Pictures paired with source code:
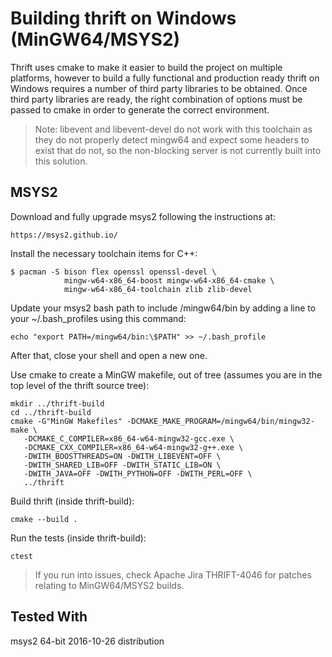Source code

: <!---
Licensed under the Apache License, Version 2.0 (the "License");
you may not use this file except in compliance with the License.
You may obtain a copy of the License at

    http://www.apache.org/licenses/LICENSE-2.0

Unless required by applicable law or agreed to in writing, software
distributed under the License is distributed on an "AS IS" BASIS,
WITHOUT WARRANTIES OR CONDITIONS OF ANY KIND, either express or implied.
See the License for the specific language governing permissions and
limitations under the License.
-->

# Building thrift on Windows (MinGW64/MSYS2)

Thrift uses cmake to make it easier to build the project on multiple platforms, however to build a fully functional and production ready thrift on Windows requires a number of third party libraries to be obtained.  Once third party libraries are ready, the right combination of options must be passed to cmake in order to generate the correct environment.

> Note: libevent and libevent-devel do not work with this toolchain as they do not properly detect mingw64 and expect some headers to exist that do not, so the non-blocking server is not currently built into this solution.

## MSYS2

Download and fully upgrade msys2 following the instructions at:

    https://msys2.github.io/

Install the necessary toolchain items for C++:

    $ pacman -S bison flex openssl openssl-devel \
                mingw-w64-x86_64-boost mingw-w64-x86_64-cmake \
                mingw-w64-x86_64-toolchain zlib zlib-devel

Update your msys2 bash path to include /mingw64/bin by adding a line to your ~/.bash_profiles using this command:

    echo "export PATH=/mingw64/bin:\$PATH" >> ~/.bash_profile

After that, close your shell and open a new one.

Use cmake to create a MinGW makefile, out of tree (assumes you are in the top level of the thrift source tree):

    mkdir ../thrift-build
    cd ../thrift-build
    cmake -G"MinGW Makefiles" -DCMAKE_MAKE_PROGRAM=/mingw64/bin/mingw32-make \
       -DCMAKE_C_COMPILER=x86_64-w64-mingw32-gcc.exe \
       -DCMAKE_CXX_COMPILER=x86_64-w64-mingw32-g++.exe \
       -DWITH_BOOSTTHREADS=ON -DWITH_LIBEVENT=OFF \
       -DWITH_SHARED_LIB=OFF -DWITH_STATIC_LIB=ON \
       -DWITH_JAVA=OFF -DWITH_PYTHON=OFF -DWITH_PERL=OFF \
       ../thrift

Build thrift (inside thrift-build):

    cmake --build .

Run the tests (inside thrift-build):

    ctest

> If you run into issues, check Apache Jira THRIFT-4046 for patches relating to MinGW64/MSYS2 builds.

## Tested With

msys2 64-bit 2016-10-26 distribution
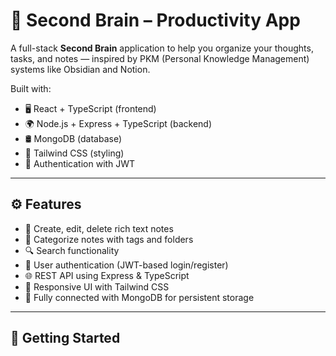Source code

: # 🧠 Second Brain – Productivity App

A full-stack **Second Brain** application to help you organize your thoughts, tasks, and notes — inspired by PKM (Personal Knowledge Management) systems like Obsidian and Notion.

Built with:

- 🖥️ React + TypeScript (frontend)
- 🌍 Node.js + Express + TypeScript (backend)
- 🛢 MongoDB (database)
- 💅 Tailwind CSS (styling)
- 🔐 Authentication with JWT

---

## ⚙️ Features

- 📝 Create, edit, delete rich text notes
- 📁 Categorize notes with tags and folders
- 🔍 Search functionality
- 🧠 User authentication (JWT-based login/register)
- 🌐 REST API using Express & TypeScript
- 🧵 Responsive UI with Tailwind CSS
- 🔄 Fully connected with MongoDB for persistent storage

---

## 🚀 Getting Started



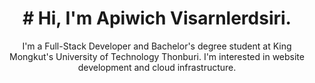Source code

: <h1 align="center"># Hi, I'm Apiwich Visarnlerdsiri.</h1>

<p align="center">I'm a Full-Stack Developer and Bachelor's degree student at King Mongkut's University of Technology Thonburi. I'm interested in website development and cloud infrastructure.</p>






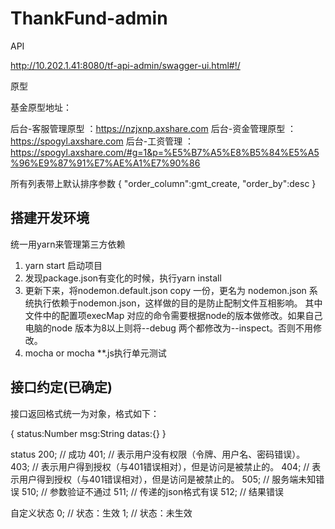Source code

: # ThankFund-admin


API

http://10.202.1.41:8080/tf-api-admin/swagger-ui.html#!/

原型


基金原型地址：


后台-客服管理原型 ：https://nzjxnp.axshare.com
后台-资金管理原型 ：https://spogyl.axshare.com
后台-工资管理 ：https://spogyl.axshare.com/#g=1&p=%E5%B7%A5%E8%B5%84%E5%A5%96%E9%87%91%E7%AE%A1%E7%90%86

所有列表带上默认排序参数
{
    "order_column":gmt_create,
    "order_by":desc
 }

## 搭建开发环境

统一用yarn来管理第三方依赖

1. yarn start 启动项目
2. 发现package.json有变化的时候，执行yarn install
3. 更新下来，将nodemon.default.json copy 一份，更名为 nodemon.json 系统执行依赖于nodemon.json，这样做的目的是防止配制文件互相影响。
其中文件中的配置项execMap 对应的命令需要根据node的版本做修改。如果自己电脑的node 版本为8以上则将--debug 两个都修改为--inspect。否则不用修改。
4. mocha or mocha **.js执行单元测试


## 接口约定(已确定)

接口返回格式统一为对象，格式如下：

{
    status:Number
    msg:String
    datas:{}
}

status
    200;  //  成功
    401;  // 表示用户没有权限（令牌、用户名、密码错误）。
    403;  // 表示用户得到授权（与401错误相对），但是访问是被禁止的。
    404;  // 表示用户得到授权（与401错误相对），但是访问是被禁止的。
    505;  // 服务端未知错误
    510;  // 参数验证不通过
    511;  // 传递的json格式有误
    512;  // 结果错误

自定义状态
    0; // 状态：生效
    1; // 状态：未生效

◆ WORK ITEM: Return exactly the lines that appear in the data above between the line containing "- 🌐 REST API using Express & TypeScript" and the line containing "I'm Apiwich Visarnlerdsiri.</h1>", both of which are included, and leave the pictures out.

◆ SOLUTION TO THIS TASK:
- 🌐 REST API using Express & TypeScript
- 🧵 Responsive UI with Tailwind CSS
- 🔄 Fully connected with MongoDB for persistent storage

---

## 🚀 Getting Started



Source code

: <h1 align="center"># Hi, I'm Apiwich Visarnlerdsiri.</h1>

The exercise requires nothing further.